Quite a few family sedans offer a choice of two engines these days: typically, a four-cylinder or a V-6. Buick gives buyers a choice of three: four-cylinder, plus a pair of dual-overhead-cam V-6s. The LaCrosse model designation identifies its engine: four-cylinder in the CX, 3.0-liter V-6 in the CXL, and 3.6-liter V-6 for the CXS. Early LaCrosse announcements included only the V-6 engines; the four-cylinder was added later.

Buick's 2.4-liter four-cylinder engine produces 182 horsepower and 172 pound-feet of torque. The 3.0-liter V-6 delivers 255 horsepower and 294 pound-feet (slightly lower with all-wheel drive). In the CXS sedan, the 3.6-liter V-6 generates 280 horsepower at 6300 rpm, and 259 pound-feet of torque at 4800 rpm.

Each engine has direct injection for greater efficiency, and works with a six-speed Hydra-Matic transmission. All engines run on regular-grade gasoline.

Fuel economy, as expected, varies by powertrain. The thrifty four-cylinder model gets a gas-mileage estimate of 20 mpg in city driving and 30 mpg on the highway. Picking the 3.0-liter V-6 drops those estimates to 17/27 mpg with front-wheel drive (16/25 mpg with optional all-wheel drive). Bigger engines usually exact a fuel-economy penalty, but gas mileage for the CXS, with its 3.6-liter V-6, is the same as that of the front-drive CXL: 17 mpg city/27 mpg highway.

In its current form, LaCrosse is clearly one of General Motors' better efforts - a prime example of what the company is capable of accomplishing, at a time when such achievements are critical. While not perfect, it's a big step ahead and a substantial improvement over the first-generation model.

This sedan feels solid all around.

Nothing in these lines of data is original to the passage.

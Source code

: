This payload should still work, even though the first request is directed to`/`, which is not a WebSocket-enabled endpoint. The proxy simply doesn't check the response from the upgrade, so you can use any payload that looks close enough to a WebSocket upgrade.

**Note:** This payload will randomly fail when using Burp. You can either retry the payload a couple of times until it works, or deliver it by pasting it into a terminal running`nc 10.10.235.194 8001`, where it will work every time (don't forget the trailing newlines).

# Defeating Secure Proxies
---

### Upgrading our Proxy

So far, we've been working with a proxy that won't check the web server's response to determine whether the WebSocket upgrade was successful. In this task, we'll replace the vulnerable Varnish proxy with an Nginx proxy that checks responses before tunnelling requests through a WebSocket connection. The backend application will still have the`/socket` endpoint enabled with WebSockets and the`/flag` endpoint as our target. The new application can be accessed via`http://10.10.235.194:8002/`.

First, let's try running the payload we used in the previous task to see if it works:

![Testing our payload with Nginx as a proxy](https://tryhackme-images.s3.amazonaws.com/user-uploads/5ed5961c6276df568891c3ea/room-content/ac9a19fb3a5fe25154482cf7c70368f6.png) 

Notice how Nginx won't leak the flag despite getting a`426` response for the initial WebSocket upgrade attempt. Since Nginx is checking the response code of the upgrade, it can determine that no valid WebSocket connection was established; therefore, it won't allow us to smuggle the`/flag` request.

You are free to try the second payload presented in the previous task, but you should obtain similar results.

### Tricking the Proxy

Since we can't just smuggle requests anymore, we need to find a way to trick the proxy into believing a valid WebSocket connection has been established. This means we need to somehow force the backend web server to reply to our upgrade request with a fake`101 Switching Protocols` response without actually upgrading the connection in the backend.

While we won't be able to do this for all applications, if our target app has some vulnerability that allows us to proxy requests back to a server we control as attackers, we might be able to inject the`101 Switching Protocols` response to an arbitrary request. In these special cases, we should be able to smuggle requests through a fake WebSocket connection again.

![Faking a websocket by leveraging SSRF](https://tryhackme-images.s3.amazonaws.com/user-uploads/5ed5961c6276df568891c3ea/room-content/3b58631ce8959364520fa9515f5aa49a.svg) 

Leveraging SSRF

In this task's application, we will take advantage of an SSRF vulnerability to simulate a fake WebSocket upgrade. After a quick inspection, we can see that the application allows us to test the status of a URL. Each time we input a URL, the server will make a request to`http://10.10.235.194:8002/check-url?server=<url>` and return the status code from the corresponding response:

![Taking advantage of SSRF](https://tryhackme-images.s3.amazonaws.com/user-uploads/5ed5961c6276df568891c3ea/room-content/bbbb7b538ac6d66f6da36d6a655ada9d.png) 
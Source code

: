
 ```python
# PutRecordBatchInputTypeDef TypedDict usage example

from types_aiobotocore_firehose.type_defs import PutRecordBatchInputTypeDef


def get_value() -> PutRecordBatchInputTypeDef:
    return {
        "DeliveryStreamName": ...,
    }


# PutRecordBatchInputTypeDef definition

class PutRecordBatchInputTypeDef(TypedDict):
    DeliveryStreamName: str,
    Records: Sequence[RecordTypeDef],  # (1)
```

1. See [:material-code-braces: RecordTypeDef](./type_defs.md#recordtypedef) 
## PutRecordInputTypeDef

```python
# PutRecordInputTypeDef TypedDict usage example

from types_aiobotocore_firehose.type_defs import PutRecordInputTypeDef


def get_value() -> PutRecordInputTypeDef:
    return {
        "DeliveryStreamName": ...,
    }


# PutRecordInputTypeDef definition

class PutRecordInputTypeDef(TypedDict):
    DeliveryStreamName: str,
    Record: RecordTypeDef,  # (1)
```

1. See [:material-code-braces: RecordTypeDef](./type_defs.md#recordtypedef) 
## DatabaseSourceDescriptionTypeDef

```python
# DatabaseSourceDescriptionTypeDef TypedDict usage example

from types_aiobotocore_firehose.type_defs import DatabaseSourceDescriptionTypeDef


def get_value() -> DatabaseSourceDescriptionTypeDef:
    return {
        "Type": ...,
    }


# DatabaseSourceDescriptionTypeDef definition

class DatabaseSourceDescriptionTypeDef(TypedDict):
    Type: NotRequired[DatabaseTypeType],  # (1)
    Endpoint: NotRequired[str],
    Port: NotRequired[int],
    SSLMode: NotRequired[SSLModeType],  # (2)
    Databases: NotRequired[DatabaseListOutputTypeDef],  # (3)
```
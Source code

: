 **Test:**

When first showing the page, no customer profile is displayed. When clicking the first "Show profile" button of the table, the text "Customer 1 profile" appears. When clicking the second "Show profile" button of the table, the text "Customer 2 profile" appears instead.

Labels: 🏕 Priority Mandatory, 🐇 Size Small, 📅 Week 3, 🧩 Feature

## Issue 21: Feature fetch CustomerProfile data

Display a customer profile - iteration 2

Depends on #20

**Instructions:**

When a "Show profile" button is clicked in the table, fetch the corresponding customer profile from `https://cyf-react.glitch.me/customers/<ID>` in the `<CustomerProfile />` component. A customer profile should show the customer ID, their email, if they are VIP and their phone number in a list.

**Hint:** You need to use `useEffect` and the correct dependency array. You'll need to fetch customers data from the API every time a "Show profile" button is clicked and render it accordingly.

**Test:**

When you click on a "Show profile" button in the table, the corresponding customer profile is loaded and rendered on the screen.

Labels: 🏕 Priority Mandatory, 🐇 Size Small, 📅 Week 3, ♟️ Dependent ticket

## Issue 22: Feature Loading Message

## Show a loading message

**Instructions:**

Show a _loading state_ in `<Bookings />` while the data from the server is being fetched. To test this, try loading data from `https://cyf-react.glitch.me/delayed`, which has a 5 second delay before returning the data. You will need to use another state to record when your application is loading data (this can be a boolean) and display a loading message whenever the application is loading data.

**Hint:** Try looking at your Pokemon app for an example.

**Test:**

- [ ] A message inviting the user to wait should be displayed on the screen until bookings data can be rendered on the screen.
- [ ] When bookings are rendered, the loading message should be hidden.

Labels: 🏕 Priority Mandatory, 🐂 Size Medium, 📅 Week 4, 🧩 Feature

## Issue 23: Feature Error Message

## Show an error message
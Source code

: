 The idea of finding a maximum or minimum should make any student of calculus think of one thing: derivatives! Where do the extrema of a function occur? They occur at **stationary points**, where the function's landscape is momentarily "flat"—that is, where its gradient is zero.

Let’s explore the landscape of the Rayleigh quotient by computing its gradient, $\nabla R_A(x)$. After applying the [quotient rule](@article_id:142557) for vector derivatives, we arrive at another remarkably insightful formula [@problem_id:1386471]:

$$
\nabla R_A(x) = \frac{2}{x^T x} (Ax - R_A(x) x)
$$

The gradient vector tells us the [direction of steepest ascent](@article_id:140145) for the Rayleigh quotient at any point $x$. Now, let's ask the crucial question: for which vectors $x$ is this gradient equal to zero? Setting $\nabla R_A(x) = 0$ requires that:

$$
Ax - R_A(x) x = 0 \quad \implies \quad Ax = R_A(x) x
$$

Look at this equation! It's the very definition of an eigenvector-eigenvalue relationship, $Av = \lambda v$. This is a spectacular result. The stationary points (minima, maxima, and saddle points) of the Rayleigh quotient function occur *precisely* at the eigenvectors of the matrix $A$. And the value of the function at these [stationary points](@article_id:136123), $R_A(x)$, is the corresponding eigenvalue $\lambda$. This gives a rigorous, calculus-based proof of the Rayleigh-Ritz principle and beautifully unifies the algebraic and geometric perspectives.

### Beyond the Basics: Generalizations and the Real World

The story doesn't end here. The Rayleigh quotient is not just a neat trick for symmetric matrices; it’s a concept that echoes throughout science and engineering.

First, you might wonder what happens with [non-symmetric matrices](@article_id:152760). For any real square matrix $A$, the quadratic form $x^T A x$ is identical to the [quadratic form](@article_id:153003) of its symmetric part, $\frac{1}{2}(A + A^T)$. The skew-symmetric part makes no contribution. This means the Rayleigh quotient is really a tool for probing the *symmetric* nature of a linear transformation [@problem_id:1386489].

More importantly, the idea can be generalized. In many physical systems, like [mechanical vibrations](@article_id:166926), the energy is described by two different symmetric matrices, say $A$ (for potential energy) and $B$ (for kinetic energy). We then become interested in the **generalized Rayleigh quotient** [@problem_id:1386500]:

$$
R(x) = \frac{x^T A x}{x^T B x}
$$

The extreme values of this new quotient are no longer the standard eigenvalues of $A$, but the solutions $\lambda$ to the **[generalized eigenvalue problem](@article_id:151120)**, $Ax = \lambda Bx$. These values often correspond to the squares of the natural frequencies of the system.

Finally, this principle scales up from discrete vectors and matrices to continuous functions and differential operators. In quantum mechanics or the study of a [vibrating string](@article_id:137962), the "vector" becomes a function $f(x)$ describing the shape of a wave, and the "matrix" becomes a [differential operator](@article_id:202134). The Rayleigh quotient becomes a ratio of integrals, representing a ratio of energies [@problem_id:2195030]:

Though rather long, it has a slim appearance and drives as if it were a relatively narrow, modestly-weighty sedan (rather than the relative heavyweight that it actually is).

Acceleration is smooth and effortless with the CXS's 3.6-liter V-6 engine. The 3.0-liter engine offers ample energy, though the transmission sometimes delayed downshifts when needed most. A four-cylinder LaCrosse has not been available for testing, but it might prove a bit underpowered for a car of this weight.

On the CXS, Buick's suspension soaks up any bumps and holes with ease, seldom transmitting notable nastiness to occupants. On rougher spots, the CXL edition wasn't quite gentle, but otherwise yielded a pleasant, Buick-like ride. Easy to drive and steer, this Buick won't fool anyone into thinking it has sporty aspirations, but it handles adeptly for its class. In fact, it maneuvers crisply, not at all like Buicks of the more distant past.

Gauges, though stylish, are not the easiest to read and can be confusing at a glance. Otherwise, the driver faces a logically-placed complement of controls. The driver's seat is comfortable, with good support. Except for a very light whoosh when accelerating with some vigor, the LaCrosse is exceptionally quiet-running.

Execution of several details could be better, such as inside front-door handles that are hard to find by touch. On two occasions during a week-long test-drive, too, the trunk popped all the way open after locking the car. Most likely, that resulted from an over-sensitive remote control fob.

Standard LaCrosse equipment includes six airbags, stability control, traction control, XM satellite radio, and GM's OnStar communications/emergency system. Also standard: remote keyless entry, a tilt/telescoping steering column, cruise control, bodyside moldings, and electric parking brake. Dual-zone air conditioning, an automatic-dimming inside mirror, Bluetooth connectivity, remote start, power passenger seat, and driver's power lumbar adjustment are part of the CXL's standard-equipment list. In addition to the biggest engine, the CXS gets a premium audio system, USB port, and 110-volt power outlet. Upper models lack the bodyside moldings. A Touring package for the CXS includes 19-inch wheels, to replace the standard 18-inchers. The CX sedan rides on 17-inch rubber; the CXL, 18-inch.

On sale since July, the 2010 LaCrosse starts at $27,835 (for the four-cylinder CX model), including destination charge. The CXL sedan stickers for $30,395 with front-drive, or $32,570 with all-wheel drive. Topping the line, the CXS sedan goes for $33,765. Competitors include the Acura TL, Toyota Avalon, Lincoln MKZ, Hyundai Azera, Toyota Camry, and Lexus ES 350.